Aim of the exercise: What follows is a listing. Write it all out exactly.

------------------------------------------------------------------------

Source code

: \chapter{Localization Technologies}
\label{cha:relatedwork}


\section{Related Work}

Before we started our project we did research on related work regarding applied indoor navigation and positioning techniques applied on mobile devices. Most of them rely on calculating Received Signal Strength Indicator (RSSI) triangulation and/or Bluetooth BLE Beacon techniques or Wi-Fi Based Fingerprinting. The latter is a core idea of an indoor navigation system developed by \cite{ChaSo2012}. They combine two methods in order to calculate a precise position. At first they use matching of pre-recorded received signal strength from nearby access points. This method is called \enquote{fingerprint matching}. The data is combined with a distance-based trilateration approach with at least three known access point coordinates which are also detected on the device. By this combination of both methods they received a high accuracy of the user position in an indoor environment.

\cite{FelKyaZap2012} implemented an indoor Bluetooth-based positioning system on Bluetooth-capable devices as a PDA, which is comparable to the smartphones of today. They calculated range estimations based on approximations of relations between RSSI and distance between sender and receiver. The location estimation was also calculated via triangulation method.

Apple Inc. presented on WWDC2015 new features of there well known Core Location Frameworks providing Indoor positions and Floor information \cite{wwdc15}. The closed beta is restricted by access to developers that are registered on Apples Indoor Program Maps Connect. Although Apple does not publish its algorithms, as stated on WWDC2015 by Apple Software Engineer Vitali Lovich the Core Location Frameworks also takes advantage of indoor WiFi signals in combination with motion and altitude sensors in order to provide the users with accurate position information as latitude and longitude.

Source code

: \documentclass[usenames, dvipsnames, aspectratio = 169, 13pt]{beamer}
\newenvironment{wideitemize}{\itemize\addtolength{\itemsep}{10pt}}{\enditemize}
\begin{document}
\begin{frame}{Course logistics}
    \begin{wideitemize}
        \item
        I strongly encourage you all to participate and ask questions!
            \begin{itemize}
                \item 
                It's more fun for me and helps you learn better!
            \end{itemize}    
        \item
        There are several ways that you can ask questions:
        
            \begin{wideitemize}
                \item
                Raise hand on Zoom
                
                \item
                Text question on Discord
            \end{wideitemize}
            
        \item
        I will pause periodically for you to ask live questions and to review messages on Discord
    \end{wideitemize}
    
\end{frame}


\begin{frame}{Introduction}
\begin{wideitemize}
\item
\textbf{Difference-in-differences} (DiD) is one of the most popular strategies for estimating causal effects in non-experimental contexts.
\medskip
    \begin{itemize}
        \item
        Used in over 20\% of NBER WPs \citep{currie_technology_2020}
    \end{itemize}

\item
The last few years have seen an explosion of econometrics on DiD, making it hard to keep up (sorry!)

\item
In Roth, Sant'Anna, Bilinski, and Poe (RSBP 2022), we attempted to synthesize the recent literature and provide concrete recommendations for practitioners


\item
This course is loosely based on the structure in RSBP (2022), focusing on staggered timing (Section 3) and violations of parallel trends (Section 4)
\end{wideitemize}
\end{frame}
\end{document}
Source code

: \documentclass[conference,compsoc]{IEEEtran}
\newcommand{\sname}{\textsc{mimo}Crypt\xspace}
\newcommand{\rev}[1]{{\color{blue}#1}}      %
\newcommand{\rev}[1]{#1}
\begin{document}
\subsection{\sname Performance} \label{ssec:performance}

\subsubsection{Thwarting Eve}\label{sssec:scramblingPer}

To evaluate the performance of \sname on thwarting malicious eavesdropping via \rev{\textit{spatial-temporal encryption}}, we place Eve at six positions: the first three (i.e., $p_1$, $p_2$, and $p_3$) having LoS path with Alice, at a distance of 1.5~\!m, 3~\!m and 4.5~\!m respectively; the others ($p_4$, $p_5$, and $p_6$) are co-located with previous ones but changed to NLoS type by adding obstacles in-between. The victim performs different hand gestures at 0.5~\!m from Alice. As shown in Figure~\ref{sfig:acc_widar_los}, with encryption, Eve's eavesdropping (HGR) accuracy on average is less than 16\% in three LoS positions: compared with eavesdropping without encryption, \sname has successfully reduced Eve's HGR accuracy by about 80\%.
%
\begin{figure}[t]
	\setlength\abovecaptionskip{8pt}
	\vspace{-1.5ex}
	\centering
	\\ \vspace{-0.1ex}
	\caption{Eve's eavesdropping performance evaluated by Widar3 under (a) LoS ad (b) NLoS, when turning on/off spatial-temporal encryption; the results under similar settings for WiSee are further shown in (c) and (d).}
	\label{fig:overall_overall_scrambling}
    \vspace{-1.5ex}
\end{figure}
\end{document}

------------------------------------------------------------------------

Solution to this problem:
Source code

: \chapter{Localization Technologies}
\label{cha:relatedwork}


\section{Related Work}

Before we started our project we did research on related work regarding applied indoor navigation and positioning techniques applied on mobile devices. Most of them rely on calculating Received Signal Strength Indicator (RSSI) triangulation and/or Bluetooth BLE Beacon techniques or Wi-Fi Based Fingerprinting. The latter is a core idea of an indoor navigation system developed by \cite{ChaSo2012}. They combine two methods in order to calculate a precise position. At first they use matching of pre-recorded received signal strength from nearby access points. This method is called \enquote{fingerprint matching}. The data is combined with a distance-based trilateration approach with at least three known access point coordinates which are also detected on the device. By this combination of both methods they received a high accuracy of the user position in an indoor environment.

\cite{FelKyaZap2012} implemented an indoor Bluetooth-based positioning system on Bluetooth-capable devices as a PDA, which is comparable to the smartphones of today. They calculated range estimations based on approximations of relations between RSSI and distance between sender and receiver. The location estimation was also calculated via triangulation method.

Apple Inc. presented on WWDC2015 new features of there well known Core Location Frameworks providing Indoor positions and Floor information \cite{wwdc15}. The closed beta is restricted by access to developers that are registered on Apples Indoor Program Maps Connect. Although Apple does not publish its algorithms, as stated on WWDC2015 by Apple Software Engineer Vitali Lovich the Core Location Frameworks also takes advantage of indoor WiFi signals in combination with motion and altitude sensors in order to provide the users with accurate position information as latitude and longitude.

Source code

: \documentclass[usenames, dvipsnames, aspectratio = 169, 13pt]{beamer}
\newenvironment{wideitemize}{\itemize\addtolength{\itemsep}{10pt}}{\enditemize}
\begin{document}
\begin{frame}{Course logistics}
    \begin{wideitemize}
        \item
        I strongly encourage you all to participate and ask questions!
            \begin{itemize}
                \item 
                It's more fun for me and helps you learn better!
            \end{itemize}    
        \item
        There are several ways that you can ask questions:
        
            \begin{wideitemize}
                \item
                Raise hand on Zoom
                
                \item
                Text question on Discord
            \end{wideitemize}
            
        \item
        I will pause periodically for you to ask live questions and to review messages on Discord
    \end{wideitemize}
    
\end{frame}


\begin{frame}{Introduction}
\begin{wideitemize}
\item
\textbf{Difference-in-differences} (DiD) is one of the most popular strategies for estimating causal effects in non-experimental contexts.
\medskip
    \begin{itemize}
        \item
        Used in over 20\% of NBER WPs \citep{currie_technology_2020}
    \end{itemize}

\item
The last few years have seen an explosion of econometrics on DiD, making it hard to keep up (sorry!)

\item
In Roth, Sant'Anna, Bilinski, and Poe (RSBP 2022), we attempted to synthesize the recent literature and provide concrete recommendations for practitioners


\item
This course is loosely based on the structure in RSBP (2022), focusing on staggered timing (Section 3) and violations of parallel trends (Section 4)
\end{wideitemize}
\end{frame}
\end{document}
Source code

: \documentclass[conference,compsoc]{IEEEtran}
\newcommand{\sname}{\textsc{mimo}Crypt\xspace}
\newcommand{\rev}[1]{{\color{blue}#1}}      %
\newcommand{\rev}[1]{#1}
\begin{document}
\subsection{\sname Performance} \label{ssec:performance}

\subsubsection{Thwarting Eve}\label{sssec:scramblingPer}

To evaluate the performance of \sname on thwarting malicious eavesdropping via \rev{\textit{spatial-temporal encryption}}, we place Eve at six positions: the first three (i.e., $p_1$, $p_2$, and $p_3$) having LoS path with Alice, at a distance of 1.5~\!m, 3~\!m and 4.5~\!m respectively; the others ($p_4$, $p_5$, and $p_6$) are co-located with previous ones but changed to NLoS type by adding obstacles in-between. The victim performs different hand gestures at 0.5~\!m from Alice. As shown in Figure~\ref{sfig:acc_widar_los}, with encryption, Eve's eavesdropping (HGR) accuracy on average is less than 16\% in three LoS positions: compared with eavesdropping without encryption, \sname has successfully reduced Eve's HGR accuracy by about 80\%.
%
\begin{figure}[t]
	\setlength\abovecaptionskip{8pt}
	\vspace{-1.5ex}
	\centering
	\\ \vspace{-0.1ex}
	\caption{Eve's eavesdropping performance evaluated by Widar3 under (a) LoS ad (b) NLoS, when turning on/off spatial-temporal encryption; the results under similar settings for WiSee are further shown in (c) and (d).}
	\label{fig:overall_overall_scrambling}
    \vspace{-1.5ex}
\end{figure}
\end{document}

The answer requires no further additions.